In this post, I will be using information extracted from the Austrian Bar Association to geocode and visualize the geographical distribution of lawyers across the country using R.

What’s Geocoding?

As mentioned before, geocoding is the process of transforming a description of a location into geographical coordinates such as longitude and latitude. Similarly, you can also perform reverse geocoding, which is the process of recognizing a set of geographical coordinates and provide an associated description about this location and how to reach it.

The most practical way to geocode huge volumes of information is to access the data sets of online mapping services like Google Maps or Open Street Map (OSM) through an API. If you want to know more about such services, I would suggest you check the following video by Google:

Even though Google Maps is the most famous mapping provider out there, in this post I will be showing you how to geocode Austrian addresses using the OSM API. Why? First of all, because their services are freely available through their Nominatim Service and, second, because their coverage and data quality is almost as good as the service provided by Google Maps.
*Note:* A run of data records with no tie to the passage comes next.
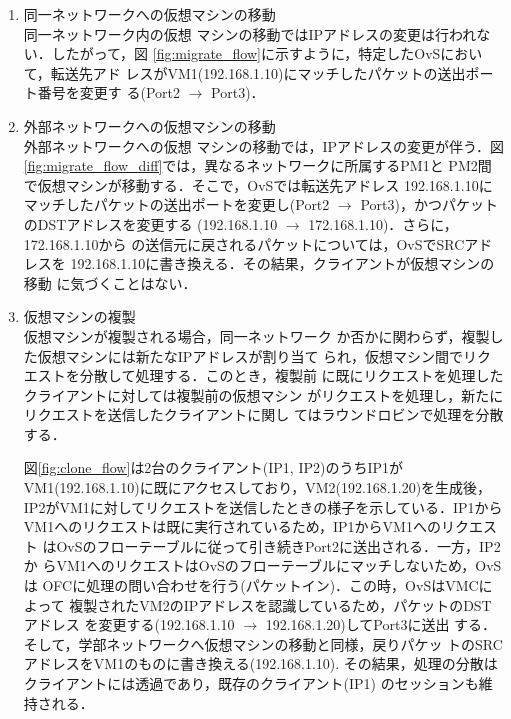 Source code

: \documentclass[a4paper, twocolumn]{jarticle}
\begin{document}
\begin{enumerate}
 \item 同一ネットワークへの仮想マシンの移動\\同一ネットワーク内の仮想
   マシンの移動ではIPアドレスの変更は行われない．したがって，図
   \ref{fig:migrate_flow}に示すように，特定したOvSにおいて，転送先アド
   レスがVM1(192.168.1.10)にマッチしたパケットの送出ポート番号を変更す
   る(Port2 $\rightarrow$ Port3)．

 \item 外部ネットワークへの仮想マシンの移動\\外部ネットワークへの仮想
   マシンの移動では，IPアドレスの変更が伴う．図
   \ref{fig:migrate_flow_diff}では，異なるネットワークに所属するPM1と
   PM2間で仮想マシンが移動する．そこで，OvSでは転送先アドレス
   192.168.1.10にマッチしたパケットの送出ポートを変更し(Port2
   $\rightarrow$ Port3)，かつパケットのDSTアドレスを変更する
   (192.168.1.10 $\rightarrow$ 172.168.1.10)．さらに，172.168.1.10から
   の送信元に戻されるパケットについては，OvSでSRCアドレスを
   192.168.1.10に書き換える．その結果，クライアントが仮想マシンの移動
   に気づくことはない．

 \item 仮想マシンの複製\\仮想マシンが複製される場合，同一ネットワーク
   か否かに関わらず，複製した仮想マシンには新たなIPアドレスが割り当て
   られ，仮想マシン間でリクエストを分散して処理する．このとき，複製前
   に既にリクエストを処理したクライアントに対しては複製前の仮想マシン
   がリクエストを処理し，新たにリクエストを送信したクライアントに関し
   てはラウンドロビンで処理を分散する．

   図\ref{fig:clone_flow}は2台のクライアント(IP1, IP2)のうちIP1が
   VM1(192.168.1.10)に既にアクセスしており，VM2(192.168.1.20)を生成後，
   IP2がVM1に対してリクエストを送信したときの様子を示している．IP1から
   VM1へのリクエストは既に実行されているため，IP1からVM1へのリクエスト
   はOvSのフローテーブルに従って引き続きPort2に送出される．一方，IP2か
   らVM1へのリクエストはOvSのフローテーブルにマッチしないため，OvSは
   OFCに処理の問い合わせを行う(パケットイン)．この時，OvSはVMCによって
   複製されたVM2のIPアドレスを認識しているため，パケットのDSTアドレス
   を変更する(192.168.1.10 $\rightarrow$ 192.168.1.20)してPort3に送出
   する．そして，学部ネットワークへ仮想マシンの移動と同様，戻りパケッ
   トのSRCアドレスをVM1のものに書き換える(192.168.1.10).
   その結果，処理の分散はクライアントには透過であり，既存のクライアント(IP1)
   のセッションも維持される．

\end{enumerate}
\end{document}
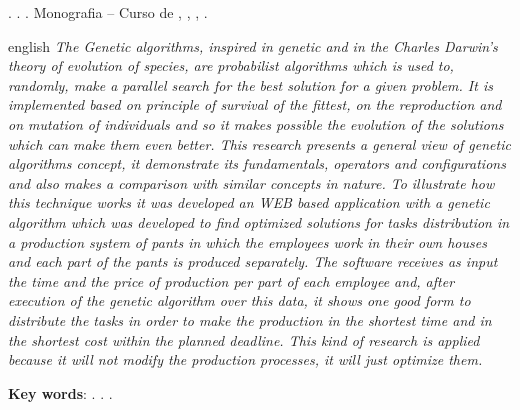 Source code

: 
\begin{OnehalfSpacing} 

\noindent \imprimirAutorCitacaoMaiuscula. {\bfseries\imprimirtitulo}. {\imprimirdata}.  Monografia -- Curso de {\MakeUppercase\imprimircurso}, {\imprimirinstituicao}, {\imprimirlocal}, {\imprimirdata}.

\vspace{\onelineskip}
\vspace{\onelineskip}
\vspace{\onelineskip}
\vspace{\onelineskip}

\begin{resumo}[Abstract]%
\begin{otherlanguage*}{english}%
\textit{
\noindent The Genetic algorithms, inspired in genetic and in the Charles Darwin's theory of evolution of species,
are probabilist algorithms which is used to, randomly, make a parallel search for the best solution for a given problem. 
It is implemented based on principle of survival of the fittest, on the reproduction and on mutation of individuals and 
so it makes possible the evolution of the solutions which can make them even better. This research presents a general view 
of genetic algorithms concept, it demonstrate its fundamentals, operators and configurations and also makes a comparison 
with similar concepts in nature. To illustrate how this technique works it was developed an WEB based application with a 
genetic algorithm which was developed to find optimized solutions for tasks distribution in a production system of pants in 
which the employees work in their own houses and each part of the pants is produced separately. The software receives as 
input the time and the price of production per part of each employee and, after execution of the genetic algorithm over 
this data, it shows one good form to distribute the tasks in order to make the production in the shortest time and in the 
shortest cost within the planned deadline. This kind of research is applied because it will not modify the production processes, 
it will just optimize them.
}

\vspace{\onelineskip}
\vspace*{\fill}
\noindent \textbf{Key words}: \imprimirKeyWordOne. \imprimirKeyWordTwo. \imprimirKeyWordThree.
\end{otherlanguage*}
\vspace{\onelineskip}
\end{resumo}

\end{OnehalfSpacing}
Having said all this, we can begin with the actual example.

How to geocode addresses using the OSM Nominatim Service?

The key packages that we are going to be using are two: sf and tmaptools. The sf package allow us to access and handle simple features using R programming language. If you are not familiar with the concept of simple features, I would suggest you to read this article written by Edzer Pebesma. On the other hand, the tmaptools package is an R-library that provides a wide set of tools for reading and processing spatial data, including the geocode_OSM() function which will allow us to access the OSM Nominatim Service to geocode strings of text.

Both packages can be installed as follows:

install.packages("sf")
install_github("mtennekes/tmaptools")

Now that we know the tools, lets take a look at the data. For this, we first need to load the libraries that we are going to be using and then, we can read and check the data that we have.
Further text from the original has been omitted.